# Introduction to JumpStart - Zero Shot Text classification


---

This notebook's CI test result for us-west-2 is as follows. CI test results in other regions can be found at the end of the notebook. 

![This us-west-2 badge failed to load. Check your device's internet connectivity, otherwise the service is currently unavailable](https://prod.us-west-2.tcx-beacon.docs.aws.dev/sagemaker-nb/us-west-2/introduction_to_amazon_algorithms|jumpstart_zstc|Amazon_JumpStart_Zero_Shot_Text_Classification.ipynb)

---


---

Welcome to Amazon SageMaker JumpStart! You can use JumpStart to solve many Machine Learning tasks through one-click in SageMaker Studio, or through SageMaker JumpStart API. In this demo notebook, we demonstrate how to use the JumpStart API to do zero shot text classification. 

In supervised classification, natural language processing (NLP) models can only classify text that belong to classes in the training data. Zero-shot classification is a paradigm where a model can classify new, unseen examples that belong to classes that were not present in the training data. For example, a text classification model that is trained to classify new year resolutions tweets on 2 classes ‘career’ and ‘health’, can be used to classify resolutions to a category ‘finance’ that the model has not been trained on .

In this notebook, you will learn how to deploy the pre-trained model for Zero Shot Text classification, run inference and clean up resources. Furthermore, we benchmark the a zero shot text classification model, BART LARGE MNLI model on [New Year's Resolutions dataset](https://data.world/crowdflower/2015-new-years-resolutions).

---




1. [Set Up](#1.-Set-Up)
2. [Select a model](#2.-Select-a-model)
3. [Retrieve JumpStart Artifacts & Deploy an Endpoint](#3.-Retrieve-JumpStart-Artifacts-&-Deploy-an-Endpoint)
4. [Query endpoint and parse response](#4.-Query-endpoint-and-parse-response)
5. [Benchmarking](#5.-Benchmarking)
6. [Clean up the endpoint](#6.-Clean-up-the-endpoint)

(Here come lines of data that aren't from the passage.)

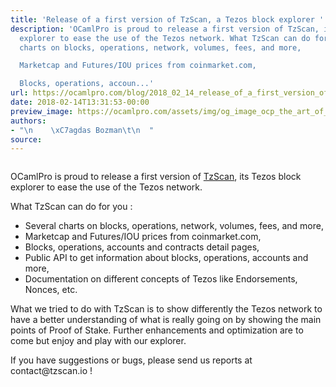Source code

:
 ```yaml
---
title: 'Release of a first version of TzScan, a Tezos block explorer '
description: 'OCamlPro is proud to release a first version of TzScan, its Tezos block
  explorer to ease the use of the Tezos network. What TzScan can do for you : Several
  charts on blocks, operations, network, volumes, fees, and more,

  Marketcap and Futures/IOU prices from coinmarket.com,

  Blocks, operations, accoun...'
url: https://ocamlpro.com/blog/2018_02_14_release_of_a_first_version_of_tzscan_io_a_tezos_block_explorer
date: 2018-02-14T13:31:53-00:00
preview_image: https://ocamlpro.com/assets/img/og_image_ocp_the_art_of_prog.png
authors:
- "\n    \xC7agdas Bozman\t\n  "
source:
---
```


<p><img src="https://ocamlpro.com/blog/assets/img/logo_tzscan_tezos_b_e.png" alt=""></p>
<p>OCamlPro is proud to release a first version of <a href="https://tzscan.io/">TzScan</a>, its Tezos
block explorer to ease the use of the Tezos network.</p>
<p>What TzScan can do for you :</p>
<ul>
<li>Several charts on blocks, operations, network, volumes, fees, and more,
</li>
<li>Marketcap and Futures/IOU prices from coinmarket.com,
</li>
<li>Blocks, operations, accounts and contracts detail pages,
</li>
<li>Public API to get information about blocks, operations, accounts and more,
</li>
<li>Documentation on different concepts of Tezos like Endorsements, Nonces, etc.
</li>
</ul>
<p>What we tried to do with TzScan is to show differently the Tezos
network to have a better understanding of what is really going on by
showing the main points of Proof of Stake. Further enhancements and
optimization are to come but enjoy and play with our explorer.</p>
<p>If you have suggestions or bugs, please send us reports at contact@tzscan.io !</p>


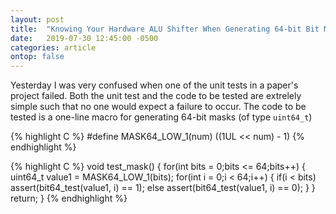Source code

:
 ```yaml
---
layout: post
title:  "Knowing Your Hardware ALU Shifter When Generating 64-bit Bit Masks"
date:   2019-07-30 12:45:00 -0500
categories: article
ontop: false
---
```


Yesterday I was very confused when one of the unit tests in a paper's project failed. Both the unit test and the code to
be tested are extrelely simple such that no one would expect a failure to occur. 
The code to be tested is a one-line macro for generating 64-bit masks (of type `uint64_t`)

{% highlight C %}
#define MASK64_LOW_1(num)  ((1UL << num) - 1)
{% endhighlight %}

{% highlight C %}
void test_mask() {
  for(int bits = 0;bits <= 64;bits++) {
    uint64_t value1 = MASK64_LOW_1(bits);
    for(int i = 0;i < 64;i++) {
      if(i < bits) assert(bit64_test(value1, i) == 1);
      else assert(bit64_test(value1, i) == 0);
    }
  }
  return;
}
{% endhighlight %}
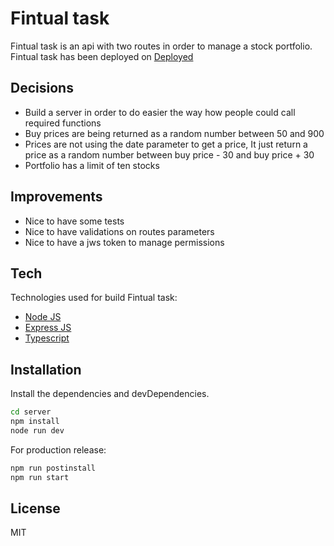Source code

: # Fintual task

Fintual task is an api with two routes in order to manage a stock portfolio. Fintual task has been deployed on [Deployed]

## Decisions

- Build a server in order to do easier the way how people could call required functions
- Buy prices are being returned as a random number between 50 and 900
- Prices are not using the date parameter to get a price, It just return a price as a random number between buy price - 30 and buy price + 30
- Portfolio has a limit of ten stocks

## Improvements

- Nice to have some tests
- Nice to have validations on routes parameters
- Nice to have a jws token to manage permissions

## Tech

Technologies used for build Fintual task:

- [Node JS]
- [Express JS]
- [Typescript]

## Installation

Install the dependencies and devDependencies.

```sh
cd server
npm install
node run dev
```

For production release:

```sh
npm run postinstall
npm run start
```

## License

MIT

[//]: # 'Links'
[node js]: https://nodejs.org/es/docs/
[express js]: http://expressjs.com/
[typescript]: https://www.typescriptlang.org/
[deployed]: https://portfolio-eddy-test.herokuapp.com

Note: This notebook was tested on ml.t3.medium instance in Amazon SageMaker Studio with Python 3 (Data Science) kernel and in Amazon SageMaker Notebook instance with conda_python3 kernel.

Note: After you’re done running the notebook, make sure to delete all resources so that all the resources that you created in the process are deleted and your billing is stopped. Code in [Clean up the endpoint](#5.-Clean-up-the-endpoint) deletes model and endpoints that are created.

### 1. Set Up

---
Before executing the notebook, there are some initial steps required for set up.

---

In [None]:
!pip install ipywidgets==7.0.0 --quiet
!pip install --upgrade sagemaker

#### Permissions and environment variables

---
To host on Amazon SageMaker, we need to set up and authenticate the use of AWS services. Here, we use the execution role associated with the current notebook as the AWS account role with SageMaker access. 

---

In [None]:
import sagemaker, boto3, json
from sagemaker import get_execution_role

aws_role = get_execution_role()
aws_region = boto3.Session().region_name
sess = sagemaker.Session()

### 2. Select a model

***
You can continue with the default model, or can choose a different model from the dropdown generated upon running the next cell. A complete list of SageMaker pre-trained models can also be accessed at [Sagemaker pre-trained Models](https://sagemaker.readthedocs.io/en/stable/doc_utils/pretrainedmodels.html#). [Default model](https://huggingface.co/facebook/bart-large-mnli) is the base BART Large model further trained on the [MNLI](https://huggingface.co/datasets/multi_nli) dataset. 
***

In [None]:
(
    model_id,
    model_version,
) = (
    "huggingface-zstc-facebook-bart-large-mnli",
    "*",
)

***
[Optional] Here, we filter-out all the zero shot text classification models and select a model for inference.
***

In [None]:
from ipywidgets import Dropdown
from sagemaker.jumpstart.notebook_utils import list_jumpstart_models

filter_value = "task == zstc"
zstc_models = list_jumpstart_models(filter=filter_value)

# display the model-ids in a dropdown to select a model for inference.
model_dropdown = Dropdown(
    options=zstc_models,
    value=model_id,
    description="Select a model",
    style={"description_width": "initial"},
    layout={"width": "max-content"},
)

#### Chose a model for Inference

In [None]:
display(model_dropdown)

In [None]:
# model_version="*" fetches the latest version of the model
model_id, model_version = model_dropdown.value, "*"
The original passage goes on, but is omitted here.